We zullen ook niet mogen zeggen dat de Here niet met hen bezig is om hen bij Zijn ene kudde te brengen. Christus' vergaderwerk is nooit statisch: Hij is niet gebonden aan één bepaald kerkinstituut. Niet aan de Gereformeerde Kerken van vóór 1944, niet aan de Gereformeerde Kerken (vrijgemaakt), maar ook niet aan De Gereformeerde Kerken (hersteld).

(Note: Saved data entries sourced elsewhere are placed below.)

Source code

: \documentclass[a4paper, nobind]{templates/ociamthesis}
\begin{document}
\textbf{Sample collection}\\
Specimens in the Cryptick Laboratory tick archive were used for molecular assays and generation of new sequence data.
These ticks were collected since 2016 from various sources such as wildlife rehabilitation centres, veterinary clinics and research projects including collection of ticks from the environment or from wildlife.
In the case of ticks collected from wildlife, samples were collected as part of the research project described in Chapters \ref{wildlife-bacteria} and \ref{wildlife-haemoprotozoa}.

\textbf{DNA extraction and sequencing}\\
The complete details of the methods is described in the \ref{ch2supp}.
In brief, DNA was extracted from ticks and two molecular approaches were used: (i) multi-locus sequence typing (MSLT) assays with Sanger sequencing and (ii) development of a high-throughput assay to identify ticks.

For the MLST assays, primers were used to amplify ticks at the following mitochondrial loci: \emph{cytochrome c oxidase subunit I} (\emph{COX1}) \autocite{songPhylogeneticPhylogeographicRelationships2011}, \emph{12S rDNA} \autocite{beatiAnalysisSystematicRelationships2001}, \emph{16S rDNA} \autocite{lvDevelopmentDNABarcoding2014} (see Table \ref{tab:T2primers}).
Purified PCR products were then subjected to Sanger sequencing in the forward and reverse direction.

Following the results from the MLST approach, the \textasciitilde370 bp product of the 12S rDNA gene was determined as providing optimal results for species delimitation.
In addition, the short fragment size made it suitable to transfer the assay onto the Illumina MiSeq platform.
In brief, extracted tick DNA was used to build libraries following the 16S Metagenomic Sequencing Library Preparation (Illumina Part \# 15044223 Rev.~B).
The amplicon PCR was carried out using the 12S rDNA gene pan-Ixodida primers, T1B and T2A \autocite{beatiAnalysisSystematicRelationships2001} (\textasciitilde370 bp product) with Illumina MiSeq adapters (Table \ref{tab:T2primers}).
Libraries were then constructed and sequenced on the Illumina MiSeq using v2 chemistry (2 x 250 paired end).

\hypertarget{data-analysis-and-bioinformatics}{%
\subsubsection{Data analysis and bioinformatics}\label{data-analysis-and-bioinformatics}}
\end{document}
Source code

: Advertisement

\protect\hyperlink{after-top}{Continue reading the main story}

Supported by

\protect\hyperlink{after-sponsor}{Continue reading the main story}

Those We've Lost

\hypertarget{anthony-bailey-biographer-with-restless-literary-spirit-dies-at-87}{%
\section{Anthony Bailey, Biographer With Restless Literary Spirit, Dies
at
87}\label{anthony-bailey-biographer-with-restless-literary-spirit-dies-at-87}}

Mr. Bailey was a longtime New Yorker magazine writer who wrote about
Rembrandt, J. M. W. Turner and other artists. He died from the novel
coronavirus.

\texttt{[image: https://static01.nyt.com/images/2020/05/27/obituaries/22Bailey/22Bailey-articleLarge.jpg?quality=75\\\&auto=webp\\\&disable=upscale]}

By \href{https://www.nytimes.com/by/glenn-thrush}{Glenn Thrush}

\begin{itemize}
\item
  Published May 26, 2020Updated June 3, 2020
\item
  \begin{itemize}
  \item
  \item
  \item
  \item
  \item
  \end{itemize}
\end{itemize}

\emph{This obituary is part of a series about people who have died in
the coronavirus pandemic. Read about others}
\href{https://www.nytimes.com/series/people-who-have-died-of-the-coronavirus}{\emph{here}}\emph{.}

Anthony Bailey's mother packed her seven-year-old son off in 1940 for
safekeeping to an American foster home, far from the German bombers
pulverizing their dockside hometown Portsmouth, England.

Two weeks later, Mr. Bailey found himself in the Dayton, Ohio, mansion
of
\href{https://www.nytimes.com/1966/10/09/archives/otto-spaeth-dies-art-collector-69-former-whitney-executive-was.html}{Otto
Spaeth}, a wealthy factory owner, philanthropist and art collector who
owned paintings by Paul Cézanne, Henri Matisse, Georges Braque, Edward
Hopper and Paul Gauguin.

Het zou goed zijn als prof. Douma kennis zou nemen van deze brochure (http://www. gereformeerde-kerk-zwolle. nl/File/Weerlegging/WEERLEGGING. pdf).

 

Wens en bede

 

Eén en ander aan misverstanden had overigens kunnen worden voorkómen, als prof. Douma toch ook met DGK een gesprek was aangegaan. Maar hopelijk is hiervoor bij hem na deze corrigerende opmerkingen alsnog meer ruimte ontstaan.

 

We eindigen dit artikel met de bede en hoop dat de Here de vele verontrusten binnen de GKv de geloofsmoed en het geloofsinzicht geven wil niet alleen om te breken met deze kerk omdat ze niet meer ware kerk genoemd kan worden, maar ook om zich te voegen bij de ware kerk van Jezus Christus, naar art. 28 NGB. Geve de

Here dat zij bij deze kerkkeuze onderzoek doen naar de wettigheid van (het ontstaan van) de te kiezen kerk en naar het voldoen aan de kenmerken van de ware kerk naar art. 29 NGB.

Geve de Here daarbij ook de eenheid in de waarheid van allen die Hem oprecht willen dienen. Opdat we eendrachtig de Here mogen dienen en eren in de gemeenschap van het ware geloof.